PROMPT: All of the data should be restated exactly as it stands.

----- MATERIAL FOR THE TASK -----

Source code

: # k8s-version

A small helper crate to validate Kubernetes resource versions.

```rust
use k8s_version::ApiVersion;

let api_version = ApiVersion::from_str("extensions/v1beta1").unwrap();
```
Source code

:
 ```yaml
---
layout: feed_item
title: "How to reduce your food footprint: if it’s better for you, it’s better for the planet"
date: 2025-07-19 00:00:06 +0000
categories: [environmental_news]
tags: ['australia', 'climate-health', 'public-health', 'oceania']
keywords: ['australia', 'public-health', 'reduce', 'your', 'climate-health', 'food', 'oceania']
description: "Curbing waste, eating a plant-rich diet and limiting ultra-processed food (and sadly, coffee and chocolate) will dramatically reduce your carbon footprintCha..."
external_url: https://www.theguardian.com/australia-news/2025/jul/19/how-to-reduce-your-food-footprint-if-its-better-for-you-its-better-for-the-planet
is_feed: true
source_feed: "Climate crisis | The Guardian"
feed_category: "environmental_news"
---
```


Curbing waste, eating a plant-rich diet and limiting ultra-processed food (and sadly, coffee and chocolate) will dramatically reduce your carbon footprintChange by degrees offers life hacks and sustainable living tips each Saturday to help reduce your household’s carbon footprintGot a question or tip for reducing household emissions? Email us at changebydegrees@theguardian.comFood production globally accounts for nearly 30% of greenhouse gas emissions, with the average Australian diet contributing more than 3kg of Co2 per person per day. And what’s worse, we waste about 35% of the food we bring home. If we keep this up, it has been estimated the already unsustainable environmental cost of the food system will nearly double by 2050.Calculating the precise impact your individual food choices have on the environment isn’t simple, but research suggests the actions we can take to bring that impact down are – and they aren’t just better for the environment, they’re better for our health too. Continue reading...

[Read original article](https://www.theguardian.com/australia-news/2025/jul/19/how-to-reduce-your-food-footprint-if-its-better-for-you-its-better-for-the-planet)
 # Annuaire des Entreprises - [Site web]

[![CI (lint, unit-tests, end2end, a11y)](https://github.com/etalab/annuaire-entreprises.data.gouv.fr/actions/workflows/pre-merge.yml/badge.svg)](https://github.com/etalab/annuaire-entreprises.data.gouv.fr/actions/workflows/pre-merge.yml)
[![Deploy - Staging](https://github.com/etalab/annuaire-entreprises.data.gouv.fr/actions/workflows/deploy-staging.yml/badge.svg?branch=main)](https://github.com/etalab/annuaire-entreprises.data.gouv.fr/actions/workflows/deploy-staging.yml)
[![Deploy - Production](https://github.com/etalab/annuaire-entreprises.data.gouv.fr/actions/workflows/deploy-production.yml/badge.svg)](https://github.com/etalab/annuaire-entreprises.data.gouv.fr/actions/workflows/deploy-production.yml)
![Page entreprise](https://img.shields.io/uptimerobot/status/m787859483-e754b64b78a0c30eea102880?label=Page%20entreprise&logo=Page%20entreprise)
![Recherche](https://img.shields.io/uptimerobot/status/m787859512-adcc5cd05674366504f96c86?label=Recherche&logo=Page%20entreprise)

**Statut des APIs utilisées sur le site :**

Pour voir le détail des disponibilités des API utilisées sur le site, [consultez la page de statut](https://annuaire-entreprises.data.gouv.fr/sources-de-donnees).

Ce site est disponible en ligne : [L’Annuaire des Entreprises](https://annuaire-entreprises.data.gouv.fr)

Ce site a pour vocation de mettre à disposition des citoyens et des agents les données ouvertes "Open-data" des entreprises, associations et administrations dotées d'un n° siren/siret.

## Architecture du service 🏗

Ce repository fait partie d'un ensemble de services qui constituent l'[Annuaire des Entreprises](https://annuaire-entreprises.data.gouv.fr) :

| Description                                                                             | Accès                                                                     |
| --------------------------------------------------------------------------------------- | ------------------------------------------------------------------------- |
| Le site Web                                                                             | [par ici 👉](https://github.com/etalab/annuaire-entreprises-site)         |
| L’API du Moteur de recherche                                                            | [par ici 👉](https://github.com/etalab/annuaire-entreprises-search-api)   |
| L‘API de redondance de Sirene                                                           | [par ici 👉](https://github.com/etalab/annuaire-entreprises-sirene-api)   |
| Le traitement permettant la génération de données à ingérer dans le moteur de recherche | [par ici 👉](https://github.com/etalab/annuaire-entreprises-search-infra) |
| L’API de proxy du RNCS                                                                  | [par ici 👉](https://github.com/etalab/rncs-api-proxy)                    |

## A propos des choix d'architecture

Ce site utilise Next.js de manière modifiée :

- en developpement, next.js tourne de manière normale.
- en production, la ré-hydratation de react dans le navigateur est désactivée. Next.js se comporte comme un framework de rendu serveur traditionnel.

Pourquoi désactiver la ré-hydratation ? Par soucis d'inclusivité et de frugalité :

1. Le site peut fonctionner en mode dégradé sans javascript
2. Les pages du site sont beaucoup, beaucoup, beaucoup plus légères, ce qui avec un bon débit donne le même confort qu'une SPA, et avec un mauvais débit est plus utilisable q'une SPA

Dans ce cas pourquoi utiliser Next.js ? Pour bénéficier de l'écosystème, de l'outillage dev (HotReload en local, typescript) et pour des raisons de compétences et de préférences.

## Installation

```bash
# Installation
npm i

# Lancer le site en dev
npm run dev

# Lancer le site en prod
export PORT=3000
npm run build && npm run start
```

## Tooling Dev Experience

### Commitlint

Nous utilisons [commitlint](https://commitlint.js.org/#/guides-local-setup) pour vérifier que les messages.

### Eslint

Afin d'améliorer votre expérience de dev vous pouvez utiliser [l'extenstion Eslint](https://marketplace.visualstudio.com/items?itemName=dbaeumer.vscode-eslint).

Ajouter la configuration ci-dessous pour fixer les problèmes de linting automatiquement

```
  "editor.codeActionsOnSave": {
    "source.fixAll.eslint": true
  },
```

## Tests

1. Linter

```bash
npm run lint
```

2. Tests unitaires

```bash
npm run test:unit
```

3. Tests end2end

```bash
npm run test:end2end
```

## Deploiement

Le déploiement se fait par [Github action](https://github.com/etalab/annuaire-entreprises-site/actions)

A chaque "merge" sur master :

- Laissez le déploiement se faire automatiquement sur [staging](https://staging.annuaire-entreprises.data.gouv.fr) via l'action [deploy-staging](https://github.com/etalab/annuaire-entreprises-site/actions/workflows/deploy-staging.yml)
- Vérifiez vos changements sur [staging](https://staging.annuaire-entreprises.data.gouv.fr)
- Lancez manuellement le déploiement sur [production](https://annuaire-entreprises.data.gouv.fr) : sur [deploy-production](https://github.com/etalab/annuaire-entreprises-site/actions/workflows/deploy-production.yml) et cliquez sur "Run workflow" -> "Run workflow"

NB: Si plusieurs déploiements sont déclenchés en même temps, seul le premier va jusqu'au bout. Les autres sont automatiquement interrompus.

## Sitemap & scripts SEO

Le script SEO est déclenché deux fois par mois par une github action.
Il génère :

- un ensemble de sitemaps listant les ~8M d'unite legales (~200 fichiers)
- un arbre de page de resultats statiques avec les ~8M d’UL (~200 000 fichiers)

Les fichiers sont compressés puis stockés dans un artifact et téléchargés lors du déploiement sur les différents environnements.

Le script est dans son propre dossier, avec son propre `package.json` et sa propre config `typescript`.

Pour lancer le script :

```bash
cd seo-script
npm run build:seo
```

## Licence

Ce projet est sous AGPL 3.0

-----

RESPONSE TO THE EXERCISE:
Source code

: # k8s-version

A small helper crate to validate Kubernetes resource versions.

```rust
use k8s_version::ApiVersion;

let api_version = ApiVersion::from_str("extensions/v1beta1").unwrap();
```
Source code

:
 ```yaml
---
layout: feed_item
title: "How to reduce your food footprint: if it’s better for you, it’s better for the planet"
date: 2025-07-19 00:00:06 +0000
categories: [environmental_news]
tags: ['australia', 'climate-health', 'public-health', 'oceania']
keywords: ['australia', 'public-health', 'reduce', 'your', 'climate-health', 'food', 'oceania']
description: "Curbing waste, eating a plant-rich diet and limiting ultra-processed food (and sadly, coffee and chocolate) will dramatically reduce your carbon footprintCha..."
external_url: https://www.theguardian.com/australia-news/2025/jul/19/how-to-reduce-your-food-footprint-if-its-better-for-you-its-better-for-the-planet
is_feed: true
source_feed: "Climate crisis | The Guardian"
feed_category: "environmental_news"
---
```


Curbing waste, eating a plant-rich diet and limiting ultra-processed food (and sadly, coffee and chocolate) will dramatically reduce your carbon footprintChange by degrees offers life hacks and sustainable living tips each Saturday to help reduce your household’s carbon footprintGot a question or tip for reducing household emissions? Email us at changebydegrees@theguardian.comFood production globally accounts for nearly 30% of greenhouse gas emissions, with the average Australian diet contributing more than 3kg of Co2 per person per day. And what’s worse, we waste about 35% of the food we bring home. If we keep this up, it has been estimated the already unsustainable environmental cost of the food system will nearly double by 2050.Calculating the precise impact your individual food choices have on the environment isn’t simple, but research suggests the actions we can take to bring that impact down are – and they aren’t just better for the environment, they’re better for our health too. Continue reading...

[Read original article](https://www.theguardian.com/australia-news/2025/jul/19/how-to-reduce-your-food-footprint-if-its-better-for-you-its-better-for-the-planet)
 # Annuaire des Entreprises - [Site web]

[![CI (lint, unit-tests, end2end, a11y)](https://github.com/etalab/annuaire-entreprises.data.gouv.fr/actions/workflows/pre-merge.yml/badge.svg)](https://github.com/etalab/annuaire-entreprises.data.gouv.fr/actions/workflows/pre-merge.yml)
[![Deploy - Staging](https://github.com/etalab/annuaire-entreprises.data.gouv.fr/actions/workflows/deploy-staging.yml/badge.svg?branch=main)](https://github.com/etalab/annuaire-entreprises.data.gouv.fr/actions/workflows/deploy-staging.yml)
[![Deploy - Production](https://github.com/etalab/annuaire-entreprises.data.gouv.fr/actions/workflows/deploy-production.yml/badge.svg)](https://github.com/etalab/annuaire-entreprises.data.gouv.fr/actions/workflows/deploy-production.yml)
![Page entreprise](https://img.shields.io/uptimerobot/status/m787859483-e754b64b78a0c30eea102880?label=Page%20entreprise&logo=Page%20entreprise)
![Recherche](https://img.shields.io/uptimerobot/status/m787859512-adcc5cd05674366504f96c86?label=Recherche&logo=Page%20entreprise)

**Statut des APIs utilisées sur le site :**

Pour voir le détail des disponibilités des API utilisées sur le site, [consultez la page de statut](https://annuaire-entreprises.data.gouv.fr/sources-de-donnees).

Ce site est disponible en ligne : [L’Annuaire des Entreprises](https://annuaire-entreprises.data.gouv.fr)

Ce site a pour vocation de mettre à disposition des citoyens et des agents les données ouvertes "Open-data" des entreprises, associations et administrations dotées d'un n° siren/siret.

## Architecture du service 🏗

Ce repository fait partie d'un ensemble de services qui constituent l'[Annuaire des Entreprises](https://annuaire-entreprises.data.gouv.fr) :

| Description                                                                             | Accès                                                                     |
| --------------------------------------------------------------------------------------- | ------------------------------------------------------------------------- |
| Le site Web                                                                             | [par ici 👉](https://github.com/etalab/annuaire-entreprises-site)         |
| L’API du Moteur de recherche                                                            | [par ici 👉](https://github.com/etalab/annuaire-entreprises-search-api)   |
| L‘API de redondance de Sirene                                                           | [par ici 👉](https://github.com/etalab/annuaire-entreprises-sirene-api)   |
| Le traitement permettant la génération de données à ingérer dans le moteur de recherche | [par ici 👉](https://github.com/etalab/annuaire-entreprises-search-infra) |
| L’API de proxy du RNCS                                                                  | [par ici 👉](https://github.com/etalab/rncs-api-proxy)                    |

## A propos des choix d'architecture

Ce site utilise Next.js de manière modifiée :

- en developpement, next.js tourne de manière normale.
- en production, la ré-hydratation de react dans le navigateur est désactivée. Next.js se comporte comme un framework de rendu serveur traditionnel.

Pourquoi désactiver la ré-hydratation ? Par soucis d'inclusivité et de frugalité :

1. Le site peut fonctionner en mode dégradé sans javascript
2. Les pages du site sont beaucoup, beaucoup, beaucoup plus légères, ce qui avec un bon débit donne le même confort qu'une SPA, et avec un mauvais débit est plus utilisable q'une SPA

Dans ce cas pourquoi utiliser Next.js ? Pour bénéficier de l'écosystème, de l'outillage dev (HotReload en local, typescript) et pour des raisons de compétences et de préférences.

## Installation

```bash
# Installation
npm i

# Lancer le site en dev
npm run dev

# Lancer le site en prod
export PORT=3000
npm run build && npm run start
```

## Tooling Dev Experience

### Commitlint

Nous utilisons [commitlint](https://commitlint.js.org/#/guides-local-setup) pour vérifier que les messages.

### Eslint

Afin d'améliorer votre expérience de dev vous pouvez utiliser [l'extenstion Eslint](https://marketplace.visualstudio.com/items?itemName=dbaeumer.vscode-eslint).

Ajouter la configuration ci-dessous pour fixer les problèmes de linting automatiquement

```
  "editor.codeActionsOnSave": {
    "source.fixAll.eslint": true
  },
```

## Tests

1. Linter

```bash
npm run lint
```

2. Tests unitaires

```bash
npm run test:unit
```

3. Tests end2end

```bash
npm run test:end2end
```

## Deploiement

Le déploiement se fait par [Github action](https://github.com/etalab/annuaire-entreprises-site/actions)

A chaque "merge" sur master :

- Laissez le déploiement se faire automatiquement sur [staging](https://staging.annuaire-entreprises.data.gouv.fr) via l'action [deploy-staging](https://github.com/etalab/annuaire-entreprises-site/actions/workflows/deploy-staging.yml)
- Vérifiez vos changements sur [staging](https://staging.annuaire-entreprises.data.gouv.fr)
- Lancez manuellement le déploiement sur [production](https://annuaire-entreprises.data.gouv.fr) : sur [deploy-production](https://github.com/etalab/annuaire-entreprises-site/actions/workflows/deploy-production.yml) et cliquez sur "Run workflow" -> "Run workflow"

NB: Si plusieurs déploiements sont déclenchés en même temps, seul le premier va jusqu'au bout. Les autres sont automatiquement interrompus.

## Sitemap & scripts SEO

Le script SEO est déclenché deux fois par mois par une github action.
Il génère :

- un ensemble de sitemaps listant les ~8M d'unite legales (~200 fichiers)
- un arbre de page de resultats statiques avec les ~8M d’UL (~200 000 fichiers)

Les fichiers sont compressés puis stockés dans un artifact et téléchargés lors du déploiement sur les différents environnements.

Le script est dans son propre dossier, avec son propre `package.json` et sa propre config `typescript`.

Pour lancer le script :

```bash
cd seo-script
npm run build:seo
```

## Licence

Ce projet est sous AGPL 3.0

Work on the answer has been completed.